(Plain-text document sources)

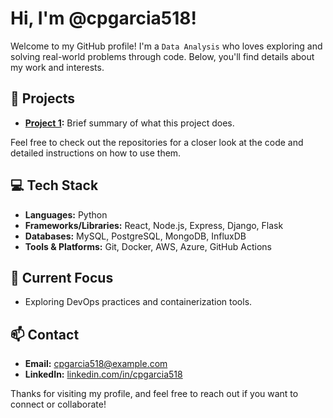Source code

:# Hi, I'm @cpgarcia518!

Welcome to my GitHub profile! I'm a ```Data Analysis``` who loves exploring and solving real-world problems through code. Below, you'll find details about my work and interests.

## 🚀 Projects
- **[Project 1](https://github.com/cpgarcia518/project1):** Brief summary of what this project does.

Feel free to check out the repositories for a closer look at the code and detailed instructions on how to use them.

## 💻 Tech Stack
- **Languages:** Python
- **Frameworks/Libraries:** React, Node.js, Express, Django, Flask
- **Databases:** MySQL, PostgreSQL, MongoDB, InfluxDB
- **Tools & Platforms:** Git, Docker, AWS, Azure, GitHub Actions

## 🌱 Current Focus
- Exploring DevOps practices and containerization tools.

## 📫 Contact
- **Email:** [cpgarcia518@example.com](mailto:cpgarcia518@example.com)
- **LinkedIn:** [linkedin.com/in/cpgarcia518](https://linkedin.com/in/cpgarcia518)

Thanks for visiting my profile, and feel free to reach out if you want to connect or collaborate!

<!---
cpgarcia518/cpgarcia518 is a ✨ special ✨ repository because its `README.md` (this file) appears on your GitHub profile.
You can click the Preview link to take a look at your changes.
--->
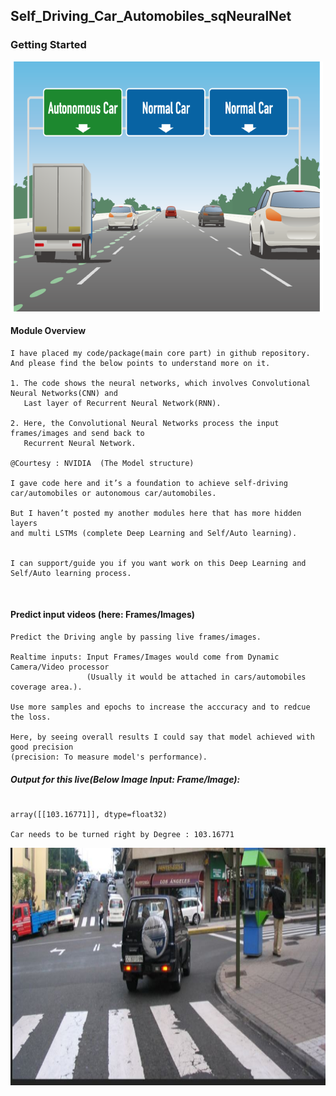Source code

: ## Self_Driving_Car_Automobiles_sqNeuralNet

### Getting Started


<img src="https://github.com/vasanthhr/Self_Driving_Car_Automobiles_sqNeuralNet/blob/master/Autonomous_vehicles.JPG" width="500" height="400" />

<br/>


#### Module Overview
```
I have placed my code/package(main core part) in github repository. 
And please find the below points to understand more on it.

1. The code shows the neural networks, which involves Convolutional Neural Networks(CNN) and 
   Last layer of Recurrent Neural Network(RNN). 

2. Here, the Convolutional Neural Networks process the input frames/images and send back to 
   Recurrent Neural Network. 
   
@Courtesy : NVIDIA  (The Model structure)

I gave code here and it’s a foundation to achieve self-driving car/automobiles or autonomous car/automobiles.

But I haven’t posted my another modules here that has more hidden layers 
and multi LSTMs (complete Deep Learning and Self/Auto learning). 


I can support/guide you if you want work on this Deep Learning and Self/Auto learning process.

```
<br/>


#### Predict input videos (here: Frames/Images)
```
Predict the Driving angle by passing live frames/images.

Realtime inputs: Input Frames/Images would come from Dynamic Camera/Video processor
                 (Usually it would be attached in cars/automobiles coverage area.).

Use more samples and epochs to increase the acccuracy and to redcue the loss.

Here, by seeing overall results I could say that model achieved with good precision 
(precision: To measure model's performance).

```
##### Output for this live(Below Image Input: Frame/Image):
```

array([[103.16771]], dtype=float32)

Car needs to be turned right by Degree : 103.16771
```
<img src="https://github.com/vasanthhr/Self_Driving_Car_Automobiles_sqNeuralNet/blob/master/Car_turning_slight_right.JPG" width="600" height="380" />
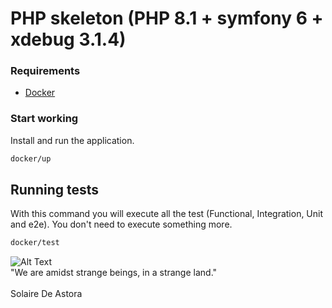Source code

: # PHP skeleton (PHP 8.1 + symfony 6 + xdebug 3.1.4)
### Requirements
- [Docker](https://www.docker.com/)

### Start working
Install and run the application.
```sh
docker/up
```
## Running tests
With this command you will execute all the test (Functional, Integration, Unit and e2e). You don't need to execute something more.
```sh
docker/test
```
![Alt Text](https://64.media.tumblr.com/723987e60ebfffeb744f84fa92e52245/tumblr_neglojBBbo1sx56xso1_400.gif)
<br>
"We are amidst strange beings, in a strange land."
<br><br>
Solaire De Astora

YOUR INSTRUCTIONS
Give the lines exactly, from the first line of the entries to the line with "## 🌱 Current Focus", both ends included. Skip the pictures.

PROBLEM SOLUTION
Source code

:# Hi, I'm @cpgarcia518!

Welcome to my GitHub profile! I'm a ```Data Analysis``` who loves exploring and solving real-world problems through code. Below, you'll find details about my work and interests.

## 🚀 Projects
- **[Project 1](https://github.com/cpgarcia518/project1):** Brief summary of what this project does.

Feel free to check out the repositories for a closer look at the code and detailed instructions on how to use them.

## 💻 Tech Stack
- **Languages:** Python
- **Frameworks/Libraries:** React, Node.js, Express, Django, Flask
- **Databases:** MySQL, PostgreSQL, MongoDB, InfluxDB
- **Tools & Platforms:** Git, Docker, AWS, Azure, GitHub Actions

## 🌱 Current Focus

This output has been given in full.